A verdade é a relação de um juízo com algo externo a ele que é sua razão
suficiente.226 (SW, III, 133; PRS, §33)
O princípio
de razão suficiente do conhecimento é um juízo de verdade metalógica não porque
ele expressa um modo peculiar de se combinar conceitos, como os demais, mas
porque é o princípio supremo de toda explicação: condição de possibilidade da
atribuição de verdade a juízos. Trata-se de um princípio auto-evidente, pois
ele mesmo impõe as condições para que um juízo possa ser verdadeiro; ao
exigirmos uma razão para sua verdade, já supomos que ele seja verdadeiro. (SW,
III, 37-8)
Assim,
apesar de Schopenhauer manifestar críticas ao modo como Kant teria disposto os
títulos da Tábua do Juízo e, ao fazer isso, esboçar uma espécie de
reformulação da tábua, o sistema de Schopenhauer não contará com um substituo
direto da tábua de Kant, que expresse as diferentes formas do juízo. Teremos,
porém, algo análogo: essa lista de “verdades metalógicas” que consiste em leis
do pensamento, inerentes à razão ela mesma e que se relacionam com os
diferentes modos de se combinar conceitos, exceto pelo quarta lei que é a
exigência de um terceiro elemento para a determinação da verdade de juízos.
A possibilidade de combinar as esferas dos conceitos de acordo com essas leis
do pensamento substitui a tábua lógica do juízo de Kant, e dá conta das
diferentes formas de julgar inerentes à faculdade discursiva, que diferencia os
homens dos animais.

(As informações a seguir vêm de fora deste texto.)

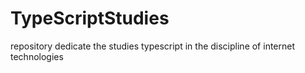 # TypeScriptStudies
repository  dedicate the studies typescript in the discipline of internet technologies  
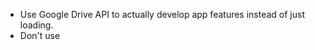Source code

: * Use Google Drive API to actually develop app features instead of just loading.
* Don't use <webview>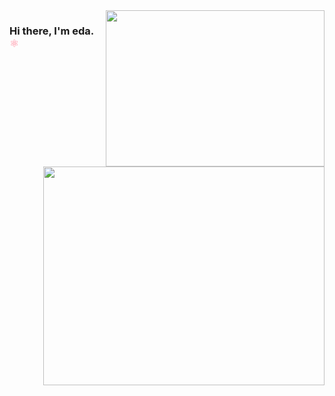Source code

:<img src="https://media.giphy.com/media/VFY4PBIuSjZyn27IFg/giphy.gif" align="right" width="350" height="250">

### Hi there, I'm eda. <font color="pink"> :atom_symbol: </font>









<br />

 

<img src="https://github-readme-stats.vercel.app/api?username=eaddaaa&show_icons=true&theme=highcontrast" align="right" width="450" height="350" >







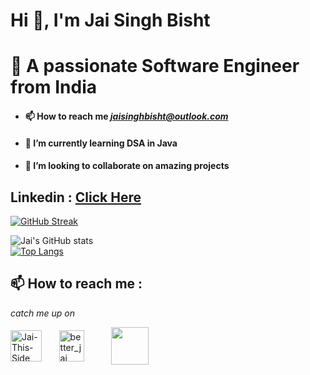 # Hi 👋, I'm Jai Singh Bisht 

#  🥇 A passionate Software Engineer from India

- #### 📫 How to reach me *jaisinghbisht@outlook.com*
- #### 🌱 I’m currently learning DSA in Java
- #### 👯 I’m looking to collaborate on amazing projects

## Linkedin : [Click Here](https://linkedin.com/in/jai-singh-bisht-b28b29289)

[![GitHub Streak](https://github-readme-streak-stats.herokuapp.com/?user=Jai-This-side&theme=dark)](https://github.com/Jai-This-side) 

![Jai's GitHub stats](https://github-readme-stats.vercel.app/api?username=Jai-This-Side&theme=calm&show_icons=true)&nbsp;
<br>
[![Top Langs](https://github-readme-stats.vercel.app/api/top-langs/?username=Jai-This-Side&theme=calm&layout=compact)](https://github.com/Jai-This-Side/)

   <!--
   ### Languages and Tools:

[<code>
<img alt="visual studio code" width="26px" src="https://img.icons8.com/fluent/240/000000/visual-studio-code-2019.png" />
</code>](https://code.visualstudio.com/)&nbsp;&nbsp;
[<code>
<img alt="intellij idea" width="26px" src="https://img.icons8.com/color/240/000000/intellij-idea.png" />
</code>](https://www.jetbrains.com/idea/)&nbsp;&nbsp;
[<code>
<img alt="pycharm" width="26px" src="https://img.icons8.com/color/240/000000/pycharm.png" />
</code>](https://www.jetbrains.com/pycharm/)&nbsp;&nbsp;
[<code>
<img alt="javascript" width="26px" src="https://img.icons8.com/color/240/000000/javascript.png" />
</code>](https://developer.mozilla.org/en-US/docs/Web/JavaScript)&nbsp;&nbsp;
[<code>
<img alt="java" width="26px" src="https://img.icons8.com/color/240/000000/java-coffee-cup-logo.png">
</code>](https://docs.oracle.com/en/java/)&nbsp;&nbsp;
[<code>
<img alt="python" width="26px" src="https://img.icons8.com/color/240/000000/python.png">
</code>](https://www.python.org/)&nbsp;&nbsp;
[<code>
<img alt="typescript" width="26px" src="https://img.icons8.com/color/240/000000/typescript.png">
</code>](https://www.typescriptlang.org/)&nbsp;&nbsp;
[<code>
<img alt="html5" width="26px" src="https://img.icons8.com/color/240/000000/html-5.png">
</code>](https://developer.mozilla.org/en-US/docs/Web/HTML)&nbsp;&nbsp;
[<code>
<img alt="css3" width="26px" src="https://img.icons8.com/color/240/000000/css3.png">
</code>](https://developer.mozilla.org/en-US/docs/Web/CSS)</br></br>
[<code>
<img alt="json" width="26px" src="https://raw.githubusercontent.com/github/explore/80688e429a7d4ef2fca1e82350fe8e3517d3494d/topics/json/json.png">
</code>](https://www.json.org/json-en.html)&nbsp;&nbsp;
[<code>
<img alt="MySQL" width="26px" src="https://raw.githubusercontent.com/github/explore/80688e429a7d4ef2fca1e82350fe8e3517d3494d/topics/mysql/mysql.png">
</code>](https://dev.mysql.com/)&nbsp;&nbsp;
[<code>
<img alt="Git" width="26px" src="https://img.icons8.com/color/240/000000/git.png">
</code>](https://git-scm.com/)&nbsp;&nbsp;
[<code>
<img alt="github" width="26px" src="https://img.icons8.com/ios-glyphs/240/000000/github.png">
</code>](https://github.com/)&nbsp;&nbsp;
[<code>
<img alt="terminal" width="26px" src="https://raw.githubusercontent.com/github/explore/80688e429a7d4ef2fca1e82350fe8e3517d3494d/topics/terminal/terminal.png">
</code>](https://docs.microsoft.com/en-us/windows/terminal/)&nbsp;&nbsp;
[<code>
<img alt="windows" width="26px" src="https://img.icons8.com/color/240/000000/windows-10.png">
</code>](https://www.microsoft.com/en-us/windows)&nbsp;&nbsp;
[<code>
<img alt="ubuntu" width="26px" src="https://img.icons8.com/color/96/000000/ubuntu--v1.png">
</code>](https://ubuntu.com/)&nbsp;&nbsp;
[<code>
<img alt="macos" width="26px" src="https://img.icons8.com/officel/160/000000/mac-logo.png">
</code>](https://developer.apple.com/macos/)&nbsp;&nbsp;
[<code>
<img alt="linux" width="26px" src="https://img.icons8.com/color/96/000000/linux.png">
</code>](https://www.kernel.org/)&nbsp;&nbsp;
-->

## 📫 How to reach me :

*catch me up on*

<a href="https://www.linkedin.com/in/jai-singh-bisht-b28b29289/" target="blank"><img align="center" src="https://raw.githubusercontent.com/rahuldkjain/github-profile-readme-generator/master/src/images/icons/Social/linked-in-alt.svg" alt="Jai-This-Side" height="50" width="50" /></a>&nbsp;&nbsp;&nbsp;&nbsp;&nbsp;&nbsp;
<a href="https://instagram.com/better_jai" target="blank"><img align="center" src="https://raw.githubusercontent.com/rahuldkjain/github-profile-readme-generator/master/src/images/icons/Social/instagram.svg" alt="better_jai" height="50" width="40" /></a>&nbsp;&nbsp;&nbsp;&nbsp;&nbsp;&nbsp;&nbsp;&nbsp;&nbsp;&nbsp;
<a href="https://mail.google.com/mail/u/0/#inbox?compose=CllgCHrgDMgCxtbkBBTPGSmksRjJGRSNpnWfJRJPKnSVrDcsDxDmvtTtPHQtKscsVgXhmbSkRhg](https://mail.google.com/mail/u/0/#inbox?compose=DmwnWrRttNkDpwMHXfMpQPvGscGsbXDfDFwrjVxWWfPzLhdSgdVpvvSrMkXbLJFQWjLxSCjKzTKB" target = "blank"><img align = "center" src="https://cdn.icon-icons.com/icons2/2631/PNG/512/gmail_new_logo_icon_159149.png" height = "60" width = "60"></a>&nbsp;&nbsp;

Deste modo, não encontramos uma nova Tábua do Juízo porque
Schopenhauer não procura demonstrar a validade objetiva dos princípios
da experiência através das regras do julgar. como fez Kant, que estabelece a Tábua
das Categorias a partir da Tábua do Juízo para depois
mostrar que é através desses conceitos puros do entendimento que a experiência
é possível. (Cf. §19 da CRP)
Portanto,
muitas das noções que Kant derivou da forma do juízo precisam de outra origem,
como é o caso de substância e acidente, que serão derivadas da categoria intuitiva da
causalidade e que, como em Kant, serão noções muito ligadas à noção de matéria.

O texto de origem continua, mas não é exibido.